We all live life one day at a time. Jews have been doing this for millennia. Our history is that we were always prepared to leave on a moment’s notice from wherever we were. We have this concept of being unaccepted and ready to be uprooted at any time.
Then came the Third Jewish Commonwealth. There is a Jewish homeland. For all its warts, for all the problems it has—Am Israel Chai. We are a people who just keep popping up. If you go to Rome, be sure to see the Arch of Titus. There on the face of the Arch is a procession. It is either the Romans carrying the Golden Candelabra, celebrating the sacking of Jerusalem, or the whole empire converting to Judaism (just kidding).
The Babylonians tried it, the Romans tried it, the Turks tried it—and here we are back in our land again. We were thrust from Spain, from England, from almost every country but we are here to celebrate a new year once again, in almost every nation on earth, including our own.
The history of the Jewish People should have only been a footnote in the dark pages of history. But we overcame. A people for at least a thousand years before we became a religion, we have brought to the world our set of rules, law, basic customs and traditions. And they have been co-opted by almost every culture, every religion even, and sometimes especially by those who despise us the most.

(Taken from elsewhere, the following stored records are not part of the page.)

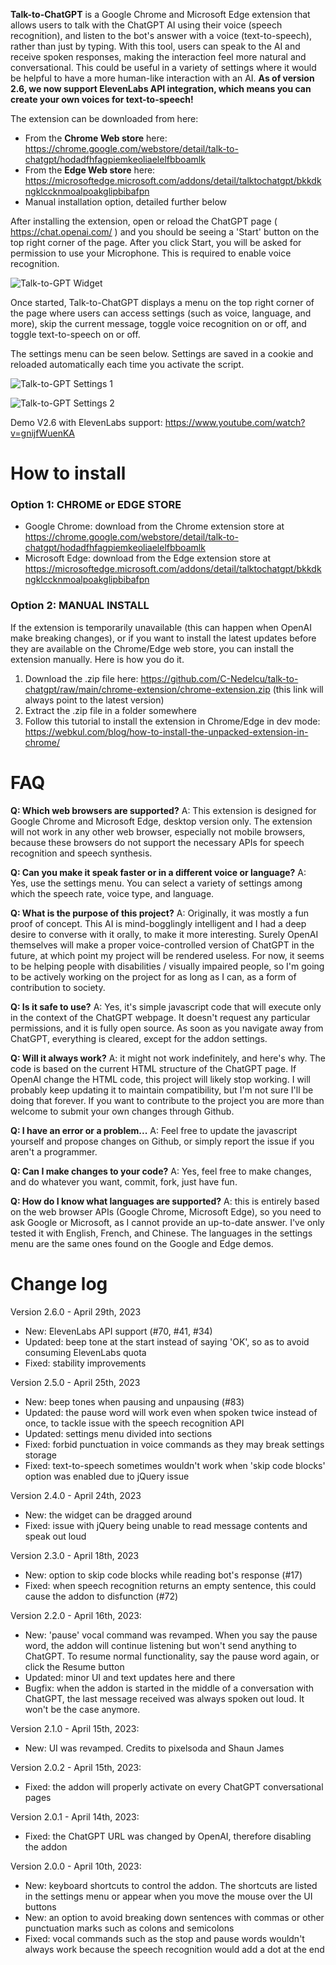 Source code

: **Talk-to-ChatGPT** is a Google Chrome and Microsoft Edge extension that allows users to talk with the ChatGPT AI using their voice (speech recognition), and listen to the bot's answer with a voice (text-to-speech), rather than just by typing. With this tool, users can speak to the AI and receive spoken responses, making the interaction feel more natural and conversational. This could be useful in a variety of settings where it would be helpful to have a more human-like interaction with an AI. **As of version 2.6, we now support ElevenLabs API integration, which means you can create your own voices for text-to-speech!**

The extension can be downloaded from here:
* From the **Chrome Web store** here: https://chrome.google.com/webstore/detail/talk-to-chatgpt/hodadfhfagpiemkeoliaelelfbboamlk
* From the **Edge Web store** here: https://microsoftedge.microsoft.com/addons/detail/talktochatgpt/bkkdkngklccknmoalpoakglipbibafpn
* Manual installation option, detailed further below

After installing the extension, open or reload the ChatGPT page ( https://chat.openai.com/ ) and you should be seeing a 'Start' button on the top right corner of the page. After you click Start, you will be asked for permission to use your Microphone. This is required to enable voice recognition.

![Talk-to-GPT Widget](/images/260-main.png?raw=true "Talk-to-ChatGPT Widget")

Once started, Talk-to-ChatGPT displays a menu on the top right corner of the page where users can access settings (such as voice, language, and more), skip the current message, toggle voice recognition on or off, and toggle text-to-speech on or off.

The settings menu can be seen below. Settings are saved in a cookie and reloaded automatically each time you activate the script.

![Talk-to-GPT Settings 1](/images/260-settings-1.png?raw=true "Talk-to-ChatGPT Settings 1")

![Talk-to-GPT Settings 2](/images/260-settings-2.png?raw=true "Talk-to-ChatGPT Settings 2")

Demo V2.6 with ElevenLabs support: https://www.youtube.com/watch?v=gnijfWuenKA

# How to install

### Option 1: CHROME or EDGE STORE
* Google Chrome: download from the Chrome extension store at https://chrome.google.com/webstore/detail/talk-to-chatgpt/hodadfhfagpiemkeoliaelelfbboamlk 
* Microsoft Edge: download from the Edge extension store at https://microsoftedge.microsoft.com/addons/detail/talktochatgpt/bkkdkngklccknmoalpoakglipbibafpn

### Option 2: MANUAL INSTALL
If the extension is temporarily unavailable (this can happen when OpenAI make breaking changes), or if you want to install the latest updates before they are available on the Chrome/Edge web store, you can install the extension manually. Here is how you do it.
1. Download the .zip file here: https://github.com/C-Nedelcu/talk-to-chatgpt/raw/main/chrome-extension/chrome-extension.zip (this link will always point to the latest version)
2. Extract the .zip file in a folder somewhere
3. Follow this tutorial to install the extension in Chrome/Edge in dev mode: https://webkul.com/blog/how-to-install-the-unpacked-extension-in-chrome/

# FAQ

**Q: Which web browsers are supported?** A: This extension is designed for Google Chrome and Microsoft Edge, desktop version only. The extension will not work in any other web browser, especially not mobile browsers, because these browsers do not support the necessary APIs for speech recognition and speech synthesis.

**Q: Can you make it speak faster or in a different voice or language?** A: Yes, use the settings menu. You can select a variety of settings among which the speech rate, voice type, and language.

**Q: What is the purpose of this project?**
A: Originally, it was mostly a fun proof of concept. This AI is mind-bogglingly intelligent and I had a deep desire to converse with it orally, to make it more interesting. Surely OpenAI themselves will make a proper voice-controlled version of ChatGPT in the future, at which point my project will be rendered useless. For now, it seems to be helping people with disabilities / visually impaired people, so I'm going to be actively working on the project for as long as I can, as a form of contribution to society.

**Q: Is it safe to use?**
A: Yes, it's simple javascript code that will execute only in the context of the ChatGPT webpage. It doesn't request any particular permissions, and it is fully open source. As soon as you navigate away from ChatGPT, everything is cleared, except for the addon settings.

**Q: Will it always work?**
A: it might not work indefinitely, and here's why. The code is based on the current HTML structure of the ChatGPT page. If OpenAI change the HTML code, this project will likely stop working. I will probably keep updating it to maintain compatibility, but I'm not sure I'll be doing that forever. If you want to contribute to the project you are more than welcome to submit your own changes through Github.

**Q: I have an error or a problem...**
A: Feel free to update the javascript yourself and propose changes on Github, or simply report the issue if you aren't a programmer.

**Q: Can I make changes to your code?**
A: Yes, feel free to make changes, and do whatever you want, commit, fork, just have fun.

**Q: How do I know what languages are supported?**
A: this is entirely based on the web browser APIs (Google Chrome, Microsoft Edge), so you need to ask Google or Microsoft, as I cannot provide an up-to-date answer. I've only tested it with English, French, and Chinese. The languages in the settings menu are the same ones found on the Google and Edge demos.

# Change log

Version 2.6.0 - April 29th, 2023
* New: ElevenLabs API support (#70, #41, #34)
* Updated: beep tone at the start instead of saying 'OK', so as to avoid consuming ElevenLabs quota
* Fixed: stability improvements

Version 2.5.0 - April 25th, 2023
* New: beep tones when pausing and unpausing (#83)
* Updated: the pause word will work even when spoken twice instead of once, to tackle issue with the speech recognition API
* Updated: settings menu divided into sections
* Fixed: forbid punctuation in voice commands as they may break settings storage
* Fixed: text-to-speech sometimes wouldn't work when 'skip code blocks' option was enabled due to jQuery issue

Version 2.4.0 - April 24th, 2023
* New: the widget can be dragged around
* Fixed: issue with jQuery being unable to read message contents and speak out loud

Version 2.3.0 - April 18th, 2023
* New: option to skip code blocks while reading bot's response (#17)
* Fixed: when speech recognition returns an empty sentence, this could cause the addon to disfunction (#72)

Version 2.2.0 - April 16th, 2023:
* New: 'pause' vocal command was revamped. When you say the pause word, the addon will continue listening but won't send anything to ChatGPT. To resume normal functionality, say the pause word again, or click the Resume button
* Updated: minor UI and text updates here and there
* Bugfix: when the addon is started in the middle of a conversation with ChatGPT, the last message received was always spoken out loud. It won't be the case anymore.

Version 2.1.0 - April 15th, 2023:
* New: UI was revamped. Credits to pixelsoda and Shaun James

Version 2.0.2 - April 15th, 2023:
* Fixed: the addon will properly activate on every ChatGPT conversational pages

Version 2.0.1 - April 14th, 2023:
* Fixed: the ChatGPT URL was changed by OpenAI, therefore disabling the addon

Version 2.0.0 - April 10th, 2023:
* New: keyboard shortcuts to control the addon. The shortcuts are listed in the settings menu or appear when you move the mouse over the UI buttons
* New: an option to avoid breaking down sentences with commas or other punctuation marks such as colons and semicolons
* Fixed: vocal commands such as the stop and pause words wouldn't always work because the speech recognition would add a dot at the end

This will be a year of challenges—once again. The forces of evil are gathered at the borders of our nation, our tiny nation of Israel. We know, as we have known for all time, that in time of crisis, the Jews can only count on the Jews. With a little over one percent of the population in these United States, we seem to wield a lot of clout. Good. Even if it is just an illusion, let us keep it up. We need it.
We just passed through 10 days of reflection, where we had to get right with our fellow men and women before we stood before God and asked his forgiveness for our sins against God. How far back did you reach? Was it just the past year? Or did you have a nagging memory that you thought was overdue to be purged? Well, good for you either way.
Now, in theory we are ready for this year with a clean slate and our promise to be a better person and devote our lives to more than just our own daily pursuits. Really? Just think of what you could accomplish for your fellow man.
I got into a really heavy discussion with a Jewish person who had taken up Buddhism. He spoke of the Buddha who left the life of the palace and gave up all worldly pursuits in his quest for enlightenment. I asked why the Buddha, living in his parents’ palace and seeing the misery of the people of his land didn’t set out to do something for them instead of sitting under a tree and seeking enlightenment.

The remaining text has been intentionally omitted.